■ Problem ■
Reproduce exactly, with no pictures, each line from the opening of the material down through the line containing "By Theorem 6.12(a)".

■ Data for this task ■
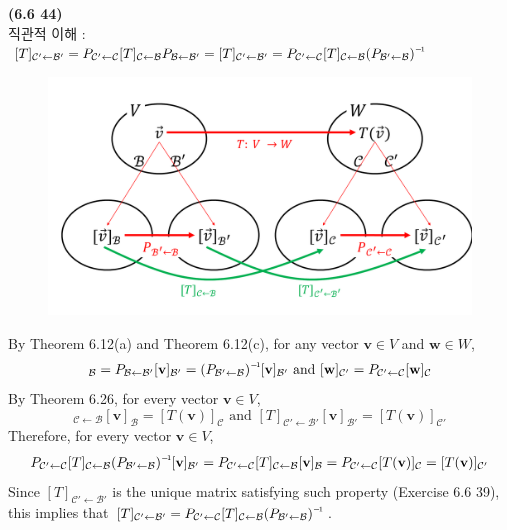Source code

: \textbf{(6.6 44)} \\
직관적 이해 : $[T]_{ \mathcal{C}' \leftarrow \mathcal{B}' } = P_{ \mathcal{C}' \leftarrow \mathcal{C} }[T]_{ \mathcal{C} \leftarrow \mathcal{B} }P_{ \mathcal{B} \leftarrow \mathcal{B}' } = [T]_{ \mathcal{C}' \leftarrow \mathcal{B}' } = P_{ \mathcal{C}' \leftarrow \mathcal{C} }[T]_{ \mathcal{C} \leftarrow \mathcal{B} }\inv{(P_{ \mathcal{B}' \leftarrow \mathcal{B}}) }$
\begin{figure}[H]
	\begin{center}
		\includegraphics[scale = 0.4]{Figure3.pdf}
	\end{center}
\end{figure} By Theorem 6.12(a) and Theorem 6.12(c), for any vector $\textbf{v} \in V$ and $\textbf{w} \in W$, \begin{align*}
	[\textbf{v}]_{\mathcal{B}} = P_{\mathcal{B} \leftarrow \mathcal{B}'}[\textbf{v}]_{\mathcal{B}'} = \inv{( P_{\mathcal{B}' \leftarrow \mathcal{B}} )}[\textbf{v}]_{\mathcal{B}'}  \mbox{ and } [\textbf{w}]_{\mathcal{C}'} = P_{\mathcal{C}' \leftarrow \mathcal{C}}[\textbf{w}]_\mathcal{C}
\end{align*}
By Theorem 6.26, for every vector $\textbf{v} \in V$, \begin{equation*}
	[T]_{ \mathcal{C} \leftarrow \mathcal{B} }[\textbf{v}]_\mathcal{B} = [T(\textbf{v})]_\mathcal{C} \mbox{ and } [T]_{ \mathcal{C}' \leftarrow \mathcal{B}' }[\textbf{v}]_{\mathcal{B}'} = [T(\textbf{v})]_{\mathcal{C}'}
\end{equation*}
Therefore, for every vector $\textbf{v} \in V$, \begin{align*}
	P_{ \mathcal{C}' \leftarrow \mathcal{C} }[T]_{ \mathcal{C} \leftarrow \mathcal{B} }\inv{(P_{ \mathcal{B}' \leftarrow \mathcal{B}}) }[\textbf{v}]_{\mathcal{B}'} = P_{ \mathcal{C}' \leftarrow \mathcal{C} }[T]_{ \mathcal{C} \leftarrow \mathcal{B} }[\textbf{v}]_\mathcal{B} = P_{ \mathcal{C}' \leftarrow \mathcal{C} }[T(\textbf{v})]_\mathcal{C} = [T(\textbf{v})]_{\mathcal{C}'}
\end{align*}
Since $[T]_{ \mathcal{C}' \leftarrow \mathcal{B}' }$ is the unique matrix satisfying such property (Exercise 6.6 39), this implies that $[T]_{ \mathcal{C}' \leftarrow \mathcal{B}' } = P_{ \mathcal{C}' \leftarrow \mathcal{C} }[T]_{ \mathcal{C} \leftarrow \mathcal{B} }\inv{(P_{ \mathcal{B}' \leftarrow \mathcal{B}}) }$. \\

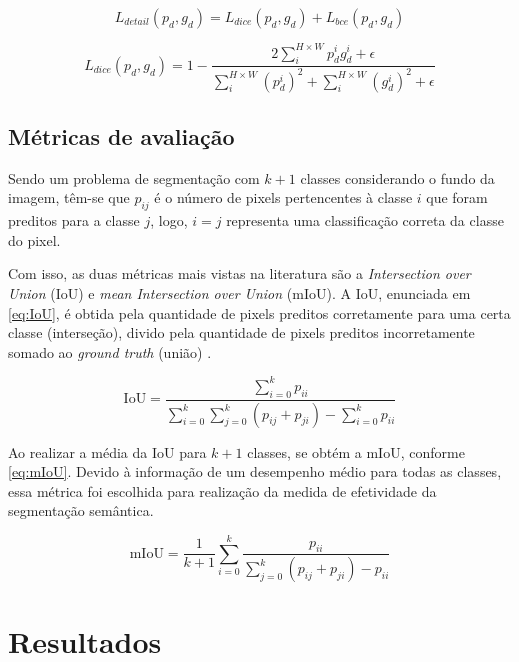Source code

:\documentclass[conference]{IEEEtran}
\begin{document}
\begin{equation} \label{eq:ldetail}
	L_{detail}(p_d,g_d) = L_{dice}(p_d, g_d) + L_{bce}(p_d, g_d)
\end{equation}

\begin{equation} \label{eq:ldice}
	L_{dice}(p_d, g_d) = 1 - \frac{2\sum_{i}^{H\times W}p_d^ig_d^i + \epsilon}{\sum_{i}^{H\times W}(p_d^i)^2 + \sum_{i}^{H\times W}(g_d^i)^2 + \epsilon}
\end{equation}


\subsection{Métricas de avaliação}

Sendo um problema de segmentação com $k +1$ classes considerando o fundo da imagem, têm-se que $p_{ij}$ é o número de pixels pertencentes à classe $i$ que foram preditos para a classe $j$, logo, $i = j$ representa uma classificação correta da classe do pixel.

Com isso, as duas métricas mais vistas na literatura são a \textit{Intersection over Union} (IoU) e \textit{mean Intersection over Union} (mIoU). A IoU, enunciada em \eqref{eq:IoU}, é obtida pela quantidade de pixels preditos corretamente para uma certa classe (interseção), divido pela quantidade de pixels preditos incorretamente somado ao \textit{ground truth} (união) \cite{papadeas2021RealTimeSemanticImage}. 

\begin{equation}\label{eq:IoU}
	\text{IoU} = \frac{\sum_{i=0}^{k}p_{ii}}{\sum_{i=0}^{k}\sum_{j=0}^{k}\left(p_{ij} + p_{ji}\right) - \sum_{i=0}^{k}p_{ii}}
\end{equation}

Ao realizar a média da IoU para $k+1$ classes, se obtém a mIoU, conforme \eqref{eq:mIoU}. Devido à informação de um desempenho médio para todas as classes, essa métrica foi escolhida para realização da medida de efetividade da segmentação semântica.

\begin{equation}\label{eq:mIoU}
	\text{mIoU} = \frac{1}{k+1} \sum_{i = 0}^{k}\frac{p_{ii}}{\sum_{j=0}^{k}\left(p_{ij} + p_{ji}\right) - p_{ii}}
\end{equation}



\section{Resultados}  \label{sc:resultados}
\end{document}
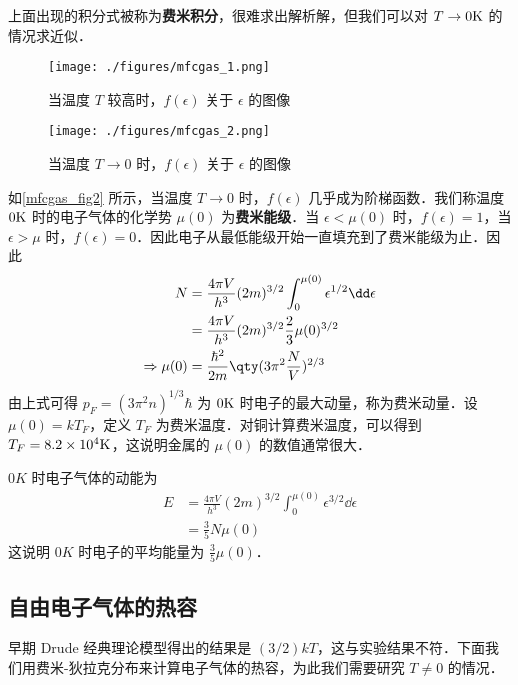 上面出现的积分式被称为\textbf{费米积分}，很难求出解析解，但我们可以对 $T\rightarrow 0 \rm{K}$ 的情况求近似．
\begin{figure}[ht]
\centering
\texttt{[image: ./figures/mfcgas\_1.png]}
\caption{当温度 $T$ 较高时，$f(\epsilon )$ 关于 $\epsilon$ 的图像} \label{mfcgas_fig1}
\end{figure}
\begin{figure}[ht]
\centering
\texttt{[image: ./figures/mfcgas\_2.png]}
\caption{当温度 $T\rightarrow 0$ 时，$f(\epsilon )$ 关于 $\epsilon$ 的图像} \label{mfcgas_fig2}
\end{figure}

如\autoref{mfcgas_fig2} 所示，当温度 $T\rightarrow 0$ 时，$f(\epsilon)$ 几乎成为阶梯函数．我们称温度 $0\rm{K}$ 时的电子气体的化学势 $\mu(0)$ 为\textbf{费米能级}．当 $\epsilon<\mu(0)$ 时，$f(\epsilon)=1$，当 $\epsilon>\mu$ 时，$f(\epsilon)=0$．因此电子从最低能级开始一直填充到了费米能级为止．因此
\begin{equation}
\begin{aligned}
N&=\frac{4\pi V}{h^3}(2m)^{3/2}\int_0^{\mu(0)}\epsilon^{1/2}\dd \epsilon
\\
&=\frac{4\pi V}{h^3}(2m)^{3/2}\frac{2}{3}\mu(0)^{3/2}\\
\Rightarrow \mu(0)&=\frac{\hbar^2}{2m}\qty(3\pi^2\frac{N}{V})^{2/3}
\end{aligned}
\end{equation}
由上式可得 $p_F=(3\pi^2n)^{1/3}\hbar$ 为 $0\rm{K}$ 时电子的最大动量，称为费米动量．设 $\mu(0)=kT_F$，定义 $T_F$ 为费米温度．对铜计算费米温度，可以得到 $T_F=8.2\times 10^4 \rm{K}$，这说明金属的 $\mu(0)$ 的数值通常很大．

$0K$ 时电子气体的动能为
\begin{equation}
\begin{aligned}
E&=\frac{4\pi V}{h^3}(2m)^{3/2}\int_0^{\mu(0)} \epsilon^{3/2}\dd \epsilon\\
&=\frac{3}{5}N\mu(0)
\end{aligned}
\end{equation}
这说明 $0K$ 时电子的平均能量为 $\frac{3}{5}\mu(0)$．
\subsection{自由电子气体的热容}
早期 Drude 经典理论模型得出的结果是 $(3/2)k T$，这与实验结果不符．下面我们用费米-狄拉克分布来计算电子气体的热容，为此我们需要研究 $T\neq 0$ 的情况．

■ Exercise response ■
Source code

: \textbf{(6.6 44)} \\
직관적 이해 : $[T]_{ \mathcal{C}' \leftarrow \mathcal{B}' } = P_{ \mathcal{C}' \leftarrow \mathcal{C} }[T]_{ \mathcal{C} \leftarrow \mathcal{B} }P_{ \mathcal{B} \leftarrow \mathcal{B}' } = [T]_{ \mathcal{C}' \leftarrow \mathcal{B}' } = P_{ \mathcal{C}' \leftarrow \mathcal{C} }[T]_{ \mathcal{C} \leftarrow \mathcal{B} }\inv{(P_{ \mathcal{B}' \leftarrow \mathcal{B}}) }$
\begin{figure}[H]
	\begin{center}
		\includegraphics[scale = 0.4]{Figure3.pdf}
	\end{center}
\end{figure} By Theorem 6.12(a) and Theorem 6.12(c), for any vector $\textbf{v} \in V$ and $\textbf{w} \in W$, \begin{align*}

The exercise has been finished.